Flight 2000 (Stern Electronics, Inc., 1980)

To pinball enthusiasts, calling a game difficult is a compliment. One might suppose that easy games are more fun to play, and that might be true for a little while. But if you’re the sort of person who’s going to play a pinball machine repeatedly for years—or own one in your basement—you want the game to pose a challenge. Flight 2000, Stern’s first talking game (a year after Williams gave us Gorgar), earns points for having an exceptionally difficult-to-start multiball. Just look at that complicated series of paths in the upper left of the playfield! What cruel monster dreamed up these catacombs and convolutions? You could spend all day trying to start multiball, only to drain all three balls immediately. Such is life. Such is pinball.

 

http://www.pinballrebel.com/pinball/flight_2000/flight_2000_pinball_2.jpg

 

Black Hole (D. Gottlieb & Co., 1981)

When you’re walking by a row of pinball machines, Black Hole is the sort of game that stops you in your tracks. Just look at the cool blueness of everything, from the playfield to the pop bumper caps to the subterranean (subspace?) mini playfield that makes you want to be sucked into its void. Black Hole firmly occupies the category of being just unusual enough to be notable without being full-gonzo-bonkers. (If it’s full-gonzo-bonkers you prefer, read on…)

 

http://1.bp.blogspot.com/-sVhpdaWSTOM/UiQzF1uzzeI/AAAAAAAAHS8/Y-EY5fTmOT4/s1600/Black-Hole-Pinball-Machine8.jpg

 

Hyperball (Williams Electronics, Inc., 1981)

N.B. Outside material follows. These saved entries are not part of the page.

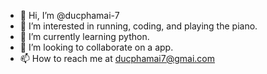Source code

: - 👋 Hi, I’m @ducphamai-7
- 👀 I’m interested in running, coding, and playing the piano.
- 🌱 I’m currently learning python.
- 💞️ I’m looking to collaborate on a app. 
- 📫 How to reach me at ducphamai7@gmai.com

How could pinball be fun without flippers? Well…what if you could simply fire 250 pinballs across the playfield per minute? Yep, that’d do it. Hence Hyperball, a not-exactly-pinball pinball machine with the letters A through Y displayed around the playfield (Z is reserved for “Z Bombs,” controlled by a special button). Each letter would attack you, or you’d attack it, or you’d spell words, or something. It’s hard to tell what’s going on when you have fifty balls in play at the same time.

 

http://www.tleaves.com/weblog/images/articles/hyperball.jpg

 

Orbitor 1 (Stern Electronics, Inc., 1982)

For their hundredth game, Stern Pinball celebrated by manufacturing a machine that would mess with players’ freaking minds. Instead of a flat, wooden playfield, Orbitor 1 used warped, curvy, smooth, backlit, transparent Plexiglas with a misleading moonscape painted underneath it. The effect was that you never knew which way your ball would roll, including back up between the flippers. Go home, Orbitor 1. You’re drunk.

 

http://pinball.hu/1/pic/orbitor/pf.jpg

 

Spectrum (Bally Manufacturing Corp., 1982)

Remember that board game Mastermind? Where you had to guess the sequence of colors your opponent had chosen? Sort of? This is kind of like that, only you can’t just “guess” the four-color pattern the computer secretly knows (red-yellow-red-blue, for example). You have to shoot the ball at colored banks of targets in order to guess that color, and if you hit the wrong target by mistake, well, you’ve guessed the wrong color. Also notable is the game’s perfect left-right symmetry—it doesn’t even have a plunger to launch the ball. Instead, somewhat confusingly, the ball springs up from between the flippers.

 

http://www.pinrepair.com/bally/spectrum3.jpg

 

Varkon (Williams Electronics, Inc., 1982)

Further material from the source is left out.